Input for this task Block Start
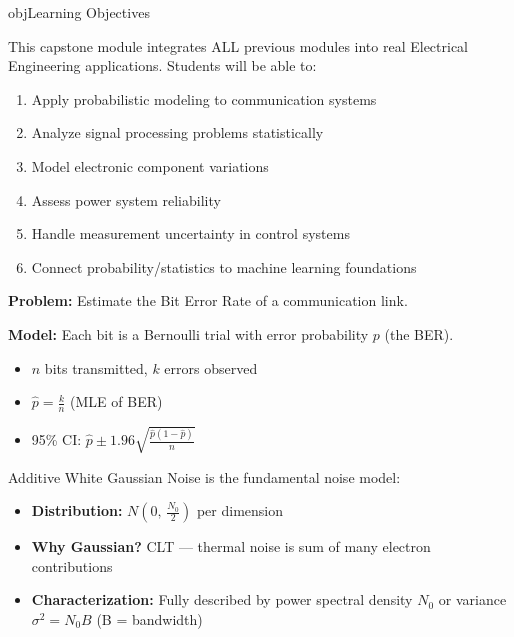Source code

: \begin{PSbox}[unbreakable]{obj}{Learning Objectives}

This capstone module integrates ALL previous modules into real Electrical Engineering applications. Students will be able to:

\begin{enumerate}
\def\labelenumi{\arabic{enumi}.}
\tightlist
\item
  Apply probabilistic modeling to communication systems
\item
  Analyze signal processing problems statistically
\item
  Model electronic component variations
\item
  Assess power system reliability
\item
  Handle measurement uncertainty in control systems
\item
  Connect probability/statistics to machine learning foundations
\end{enumerate}

\end{PSbox}



\textbf{Problem:} Estimate the Bit Error Rate of a communication link.

\textbf{Model:} Each bit is a Bernoulli trial with error probability $p$ (the BER).

\begin{itemize}
\tightlist
\item
  $n$ bits transmitted, $k$ errors observed
\item
  $\hat{p} = \frac{k}{n}$ (MLE of BER)
\item
  95\% CI: $\hat{p} \pm 1.96\sqrt{\frac{\hat{p}(1-\hat{p})}{n}}$
\end{itemize}


Additive White Gaussian Noise is the fundamental noise model:

\begin{itemize}
\tightlist
\item
  \textbf{Distribution:} $N\left(0,\, \frac{N_{0}}{2}\right)$ per dimension
\item
  \textbf{Why Gaussian?} CLT — thermal noise is sum of many electron contributions
\item
  \textbf{Characterization:} Fully described by power spectral density $N_{0}$ or variance $\sigma^{2} = N_{0}B$ (B = bandwidth)
\end{itemize}

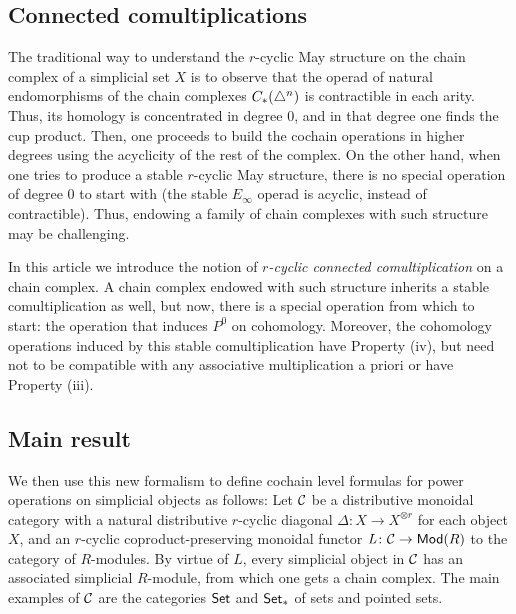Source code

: \subsection{Connected comultiplications} The traditional way to understand the $r$-cyclic May structure on the chain complex of a simplicial set $X$ is to observe that the operad of natural endomorphisms of the chain complexes $C_{*}(\triangle^n)$ is contractible in each arity. Thus, its homology is concentrated in degree $0$, and in that degree one finds the cup product. Then, one proceeds to build the cochain operations in higher degrees using the acyclicity of the rest of the complex. On the other hand, when one tries to produce a stable $r$-cyclic May structure, there is no special operation of degree $0$ to start with (the stable $E_{\infty}$ operad is acyclic, instead of contractible). Thus, endowing a family of chain complexes with such structure may be challenging.

In this article we introduce the notion of \emph{$r$-cyclic connected comultiplication} on a chain complex. A chain complex endowed with such structure inherits a stable comultiplication as well, but now, there is a special operation from which to start: the operation that induces $P^0$ on cohomology. Moreover, the cohomology operations induced by this stable comultiplication have Property (iv), but need not to be compatible with any associative multiplication a priori or have Property (iii). %


\subsection{Main result} We then use this new formalism to define cochain level formulas for power operations on simplicial objects as follows: Let $\mathcal{C}$ be a distributive monoidal category with a natural distributive $r$-cyclic diagonal $\Delta\colon X\to X^{\otimes r}$ for each object $X$, and an $r$-cyclic coproduct-preserving monoidal functor $\operatorname{{\it L}}\colon \mathcal{C}\to \mathsf{Mod}(R)$ to the category of $R$-modules. By virtue of $L$, every simplicial object in $\mathcal{C}$ has an associated simplicial $R$-module, from which one gets a chain complex. The main examples of $\mathcal{C}$ are the categories $\mathsf{Set}$ and $\mathsf{Set}_*$ of sets and pointed sets.

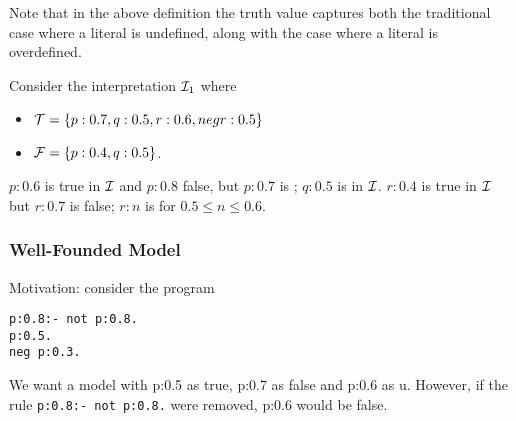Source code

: 
Note that in the above definition the truth value \ourU{} captures
both the traditional case where a literal is undefined, along with the
case where a literal is overdefined.

\begin{example} 
  Consider the interpretation $\cI_1$ where
\begin{itemize}
\item  $\cT = \{p:0.7,q:0.5, r:0.6,\ourneg r:0.5\}$
\item $\cF = \{p:0.4, q:0.5\}$.
\end{itemize}
$p:0.6$ is true in $\cI$ and $p:0.8$ false, but $p:0.7$ is \ourU ;
$q:0.5$ is \ourU{} in $\cI$. $r:0.4$ is true in $\cI$ but $r:0.7$ is
false; $r:n$ is \ourU{} for $0.5 \leq n \leq 0.6$.
\end{example}



\subsubsection{Well-Founded Model}

Motivation: consider the program
\begin{verbatim}
p:0.8:- not p:0.8.
p:0.5.
neg p:0.3.
\end{verbatim}
We want a model with p:0.5 as true, p:0.7 as false and p:0.6 as u.
However, if the rule {\tt p:0.8:- not p:0.8.} were removed, p:0.6
would be false.

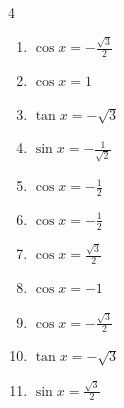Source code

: \begin{multicols}{4}
\begin{enumerate}
  \item $\displaystyle \cos{x}  = -\frac{\sqrt{3}}{2}$


  \item $\displaystyle \cos{x}  = 1$

        \phantom{$\displaystyle x = 0$}

  \item $\displaystyle \tan{x}  = -\sqrt{3}$


  \item $\displaystyle \sin{x}  = -\frac{1}{\sqrt{2}}$


  \item $\displaystyle \cos{x}  = -\frac{1}{2}$


  \item $\displaystyle \cos{x}  = -\frac{1}{2}$


  \item $\displaystyle \cos{x}  = \frac{\sqrt{3}}{2}$


  \item $\displaystyle \cos{x}  = -1$

        \phantom{$\displaystyle x = \pi$}

  \item $\displaystyle \cos{x}  = -\frac{\sqrt{3}}{2}$


  \item $\displaystyle \tan{x}  = -\sqrt{3}$


\columnbreak %

\resetques

  \item $\displaystyle \sin{x}  = \frac{\sqrt{3}}{2}$



\end{enumerate}
\end{multicols}
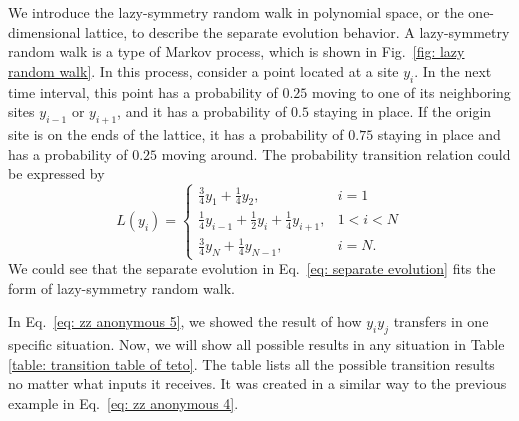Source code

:\documentclass{article}
\begin{document}
We introduce the lazy-symmetry random walk in polynomial space, or the one-dimensional lattice, to describe the separate evolution behavior. A lazy-symmetry random walk is a type of Markov process, which is shown in Fig.~\ref{fig: lazy random walk}. In this process, consider a point located at a site $y_i$. In the next time interval, this point has a probability of $0.25$  moving to one of its neighboring sites $y_{i-1}$ or $y_{i+1}$, and it has a probability of $0.5$ staying in place. If the origin site is on the ends of the lattice, it has a probability of $0.75$ staying in place and has a probability of $0.25$ moving around. The probability transition relation could be expressed by 
\begin{equation}
\label{eq: lazy random walk L}
L\left(y_i\right)=
\begin{cases}
\frac{3}{4} y_1+\frac{1}{4} y_2, &i=1 \\
\frac{1}{4} y_{i-1}+\frac{1}{2} y_i+\frac{1}{4} y_{i+1}, &1<i<N \\
\frac{3}{4} y_N+\frac{1}{4} y_{N-1}, &i=N. 
\end{cases}
\end{equation}
We could see that the separate evolution in Eq.~\eqref{eq: separate evolution} fits the form of lazy-symmetry random walk. 



In Eq.~\eqref{eq: zz anonymous 5}, we showed the result of how $y_iy_j$ transfers in one specific situation. Now, we will show all possible results in any situation in Table \ref{table: transition table of teto}. The table lists all the possible transition results no matter what inputs it receives. 
It was created in a similar way to the previous example in Eq.~\eqref{eq: zz anonymous 4}. 
\end{document}
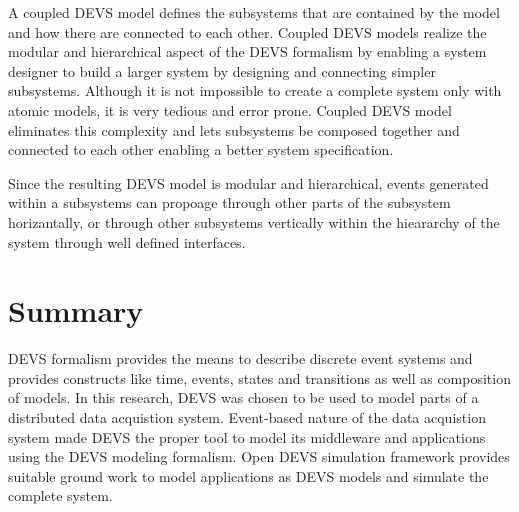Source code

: A coupled DEVS model defines the subsystems that are contained by the model and how there are connected to each other. Coupled DEVS models realize the modular and hierarchical aspect of the DEVS formalism by enabling a system designer to build a larger system by designing and connecting simpler subsystems. Although it is not impossible to create a complete system only with atomic models, it is very tedious and error prone. Coupled DEVS model eliminates this complexity and lets subsystems be composed together and connected to each other enabling a better system specification.

Since the resulting DEVS model is modular and hierarchical, events generated within a subsystems can propoage through other parts of the subsystem horizantally, or through other subsystems vertically within the hieararchy of the system through well defined interfaces. 

\section{Summary}

DEVS formalism  provides the means to describe discrete event systems and provides constructs like time, events, states and transitions as well as composition of models. In this research, DEVS was chosen to be used to model parts of a distributed data acquistion system. Event-based nature of the data acquistion system made DEVS the proper tool to model its middleware and applications using the DEVS modeling formalism. Open DEVS simulation framework \cite{Devspp} provides suitable ground work to model applications as DEVS models and simulate the complete system.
Input for this task Block End
From the listing above, copy out each line where the word "probability" appears.

  Connect probability/statistics to machine learning foundations
\textbf{Model:} Each bit is a Bernoulli trial with error probability $p$ (the BER).
We introduce the lazy-symmetry random walk in polynomial space, or the one-dimensional lattice, to describe the separate evolution behavior. A lazy-symmetry random walk is a type of Markov process, which is shown in Fig.~\ref{fig: lazy random walk}. In this process, consider a point located at a site $y_i$. In the next time interval, this point has a probability of $0.25$  moving to one of its neighboring sites $y_{i-1}$ or $y_{i+1}$, and it has a probability of $0.5$ staying in place. If the origin site is on the ends of the lattice, it has a probability of $0.75$ staying in place and has a probability of $0.25$ moving around. The probability transition relation could be expressed by 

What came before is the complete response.